A second source of discrepancy is the conflation of intersubjective depth with intersubjective breadth. Depth refers to the number of recursive perspective-taking levels within a dyadic exchange (e.g., S’s belief about O’s belief about S’s belief). Breadth refers to the number of agents whose perspectives are tracked simultaneously (e.g., tracking A’s, B’s, and C’s separate beliefs). Research on interpersonal perception measures depth within dyads, capping out at meta-meta-perspectives (Assa-Eley & Kimberlin, 2005; Heasman & Gillespie, 2017; Koerner & Schrodt, 2014). Research on orders of intentionality has tended to count the mindstates of all agents, combining intersubjective depth and breadth (Dunbar et al., 2016). A six-order story with three agents may have only three levels of depth. Distinguishing intersubjective depth and breadth explains why intentionality research reports higher orders of intentionality.
Finally, why have interpersonal-structural approaches neglected the third level of intersubjectivity despite conceptualizing it as critical for resolving misunderstandings? I suggest it is because they use questionnaires. Questionnaire items about meta-meta-perspectives are confusing to answer and produce messy results. The issue is that asking an explicit question about any level of intersubjectivity entails responding at one level higher (Gillespie & Cornish, 2010). In contrast, orders of intentionality have been observed in jokes (Dunbar et al., 2016) and in recalled story elements (Kinderman et al., 1998). Observational methods have an advantage because they don’t require participants to self-report on their perspective-taking; it is done by the researchers.
A self-report question at level N requires the respondent to report on level N from level N+1. The question ‘Do you believe X?’ requires awareness of one’s believing (level 2 operation on level 1 content). The question ‘Do you think she believes X?’ requires awareness of one’s meta-belief (level 3 operation on level 2 content). The question ‘Do you think she believes that you believe X?’ requires level 4 operation on level 3 content, which pushes respondents toward their intersubjective ceiling. Self-report methods are therefore unwittingly capped at studying one less intersubjective level than the method appears to target, explaining the systematic neglect of meta-meta-perspectives despite their theoretical importance.
Disentangling these three methodological issues reveals a deep convergence underlying superficial differences. Using different methods and theoretical traditions, these approaches converge on explicitly indexed (not implicit or self-reported) recursive (intersubjective depth, not breadth) perspective-taking having three levels. Why do social relations stabilize on three levels of perspective-taking? How are these anchored in social interaction?

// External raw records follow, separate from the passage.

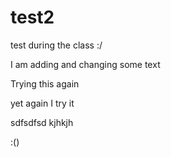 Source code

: # test2
test during the class :/

I am adding and changing some text

Trying this again

yet again I try it

sdfsdfsd 
kjhkjh

:() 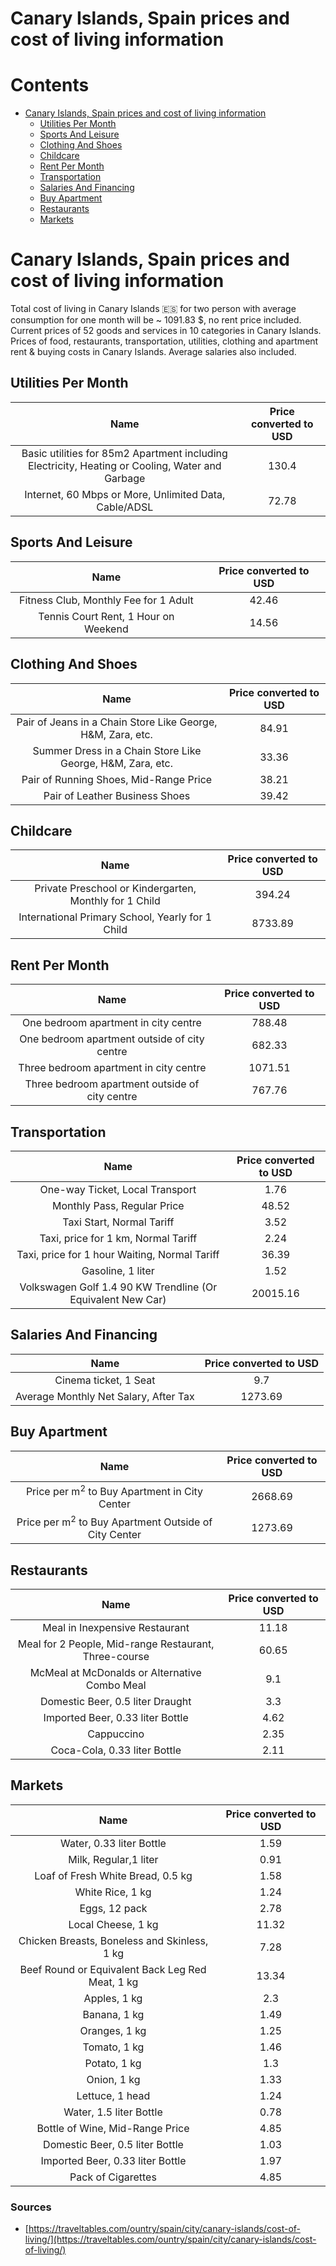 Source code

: 
Canary Islands, Spain prices and cost of living information
===========================================================

Contents
========

* [Canary Islands, Spain prices and cost of living information](#canary-islands-spain-prices-and-cost-of-living-information)
	* [Utilities Per Month](#utilities-per-month)
	* [Sports And Leisure](#sports-and-leisure)
	* [Clothing And Shoes](#clothing-and-shoes)
	* [Childcare](#childcare)
	* [Rent Per Month](#rent-per-month)
	* [Transportation](#transportation)
	* [Salaries And Financing](#salaries-and-financing)
	* [Buy Apartment](#buy-apartment)
	* [Restaurants](#restaurants)
	* [Markets](#markets)

# Canary Islands, Spain prices and cost of living information


Total cost of living in Canary Islands 🇪🇸 for two person with average consumption for one month will be ~ 1091.83 $, no 
rent price included. Current prices of 52 goods and services in 10 categories  in Canary Islands. Prices of food, 
restaurants, transportation, utilities, clothing and apartment rent & buying costs in Canary Islands. Average salaries 
also included.
## Utilities Per Month
  

|Name|Price converted to USD|
| :---: | :---: |
|Basic utilities for 85m2 Apartment including Electricity, Heating or Cooling, Water and Garbage|130.4|
|Internet, 60 Mbps or More, Unlimited Data, Cable/ADSL|72.78|
  

## Sports And Leisure
  

|Name|Price converted to USD|
| :---: | :---: |
|Fitness Club, Monthly Fee for 1 Adult|42.46|
|Tennis Court Rent, 1 Hour on Weekend|14.56|
  

## Clothing And Shoes
  

|Name|Price converted to USD|
| :---: | :---: |
|Pair of Jeans in a Chain Store Like George, H&M, Zara, etc.|84.91|
|Summer Dress in a Chain Store Like George, H&M, Zara, etc.|33.36|
|Pair of Running Shoes, Mid-Range Price|38.21|
|Pair of Leather Business Shoes|39.42|
  

## Childcare
  

|Name|Price converted to USD|
| :---: | :---: |
|Private Preschool or Kindergarten, Monthly for 1 Child|394.24|
|International Primary School, Yearly for 1 Child|8733.89|
  

## Rent Per Month
  

|Name|Price converted to USD|
| :---: | :---: |
|One bedroom apartment in city centre|788.48|
|One bedroom apartment outside of city centre|682.33|
|Three bedroom apartment in city centre|1071.51|
|Three bedroom apartment outside of city centre|767.76|
  

## Transportation
  

|Name|Price converted to USD|
| :---: | :---: |
|One-way Ticket, Local Transport|1.76|
|Monthly Pass, Regular Price|48.52|
|Taxi Start, Normal Tariff|3.52|
|Taxi, price for 1 km, Normal Tariff|2.24|
|Taxi, price for 1 hour Waiting, Normal Tariff|36.39|
|Gasoline, 1 liter|1.52|
|Volkswagen Golf 1.4 90 KW Trendline (Or Equivalent New Car)|20015.16|
  

## Salaries And Financing
  

|Name|Price converted to USD|
| :---: | :---: |
|Cinema ticket, 1 Seat|9.7|
|Average Monthly Net Salary, After Tax|1273.69|
  

## Buy Apartment
  

|Name|Price converted to USD|
| :---: | :---: |
|Price per m<sup>2</sup> to Buy Apartment in City Center|2668.69|
|Price per m<sup>2</sup> to Buy Apartment Outside of City Center|1273.69|
  

## Restaurants
  

|Name|Price converted to USD|
| :---: | :---: |
|Meal in Inexpensive Restaurant|11.18|
|Meal for 2 People, Mid-range Restaurant, Three-course|60.65|
|McMeal at McDonalds or Alternative Combo Meal|9.1|
|Domestic Beer, 0.5 liter Draught|3.3|
|Imported Beer, 0.33 liter Bottle|4.62|
|Cappuccino|2.35|
|Coca-Cola, 0.33 liter Bottle|2.11|
  

## Markets
  

|Name|Price converted to USD|
| :---: | :---: |
|Water, 0.33 liter Bottle|1.59|
|Milk, Regular,1 liter|0.91|
|Loaf of Fresh White Bread, 0.5 kg|1.58|
|White Rice, 1 kg|1.24|
|Eggs, 12 pack|2.78|
|Local Cheese, 1 kg|11.32|
|Chicken Breasts, Boneless and Skinless, 1 kg|7.28|
|Beef Round or Equivalent Back Leg Red Meat, 1 kg |13.34|
|Apples, 1 kg|2.3|
|Banana, 1 kg|1.49|
|Oranges, 1 kg|1.25|
|Tomato, 1 kg|1.46|
|Potato, 1 kg|1.3|
|Onion, 1 kg|1.33|
|Lettuce, 1 head|1.24|
|Water, 1.5 liter Bottle|0.78|
|Bottle of Wine, Mid-Range Price|4.85|
|Domestic Beer, 0.5 liter Bottle|1.03|
|Imported Beer, 0.33 liter Bottle|1.97|
|Pack of Cigarettes|4.85|
  

### Sources

- [https://traveltables.com/ountry/spain/city/canary-islands/cost-of-living/](https://traveltables.com/ountry/spain/city/canary-islands/cost-of-living/)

Three-Turn Intersubjectivity
What is the minimum length of interaction sequences that a model of intersubjectivity needs to consider? Comparing the interpersonal-interactional (Table 3) and the psychological-interactional (Table 4) approaches reveals the importance of three-part interaction sequences. Although much literature on turn-taking and conversation analysis has focused on two-turn sequences, three-turn sequences (in interaction) and three-part semiotic sequences (in psychology) are required for complex intersubjective phenomena.
Turn-taking occurs in many non-human species (Mondémé, 2022), and in all human cultures (Nguyen et al., 2022). It is evident in non-verbal interactions, games, queues, and public debates. Turn-taking can be managed by umpires, traffic lights, and moderators. However, the primordial form is informal dialogue, when participants coordinate turns of talk (Sacks et al., 1974). Sometimes speakers select the next speaker (e.g., by asking a question), but more often turn transitions are managed implicitly via cues such as transition-relevance points, gaze, and gesture (Skantze, 2021). Successful turn-taking entails remaining on topic, responding to the prior turn, and not speaking over anyone else. Yet, despite this complexity, speakership is usually transferred smoothly within milliseconds (Templeton et al., 2022).
Turn-taking research has neglected third turns. Usually, it is studied as the transition between turn 1 and 2; any third turn is just another transition to be analyzed in relation to the prior turn. Similarly, enactivist, behaviorist, and cognitive approaches tend to focus on the first two turns (i.e., responses to actions). Conversation analysis, despite studying repairs in the third turn, takes two-turn adjacency pairs as the basic unit of analysis (e.g., question-answer, greeting-greeting, request-response; Schegloff, 2007). It conceptualizes third turn repairs as deviations.
In contrast, I argue that third turns are widespread, frequent, and fundamental to intersubjectivity. Third turn repairs pervade face-to-face and online dialogue (Dingemanse et al., 2015; Goddard & Gillespie, 2025). Moreover, three-turn calibration sequences, where the third turn demonstrates, elaborates, and consolidates understanding occurs many times a minute (Bavelas et al., 2017). Without these consolidations of mutual understanding, resolving misunderstandings, and even conducting strategic brinkmanship would be impossible (Laing et al., 1966; Schelling, 1966).
The third turn unlocks distinctive intersubjective phenomena. The first and second turn enable emotional resonance, empathy, basic simulation, perspective-taking and second order intentionality. But the third turn enables repairs, consolidation of learning, and feelings of being understood (or misunderstood). Most importantly, the third turn consolidates mutual understanding. Without a third turn, O would have beliefs about S’s perspective, but could not discover or comprehend a misunderstanding. No matter how inaccurate or fantastical O’s understanding of S’s perspective, S would be unable to correct it and, thus, complex social coordination would collapse. Without three-turn interaction we would be unable to mutually agree on the rules through which we coordinate, and thus institutional life, as we know it, would be impossible.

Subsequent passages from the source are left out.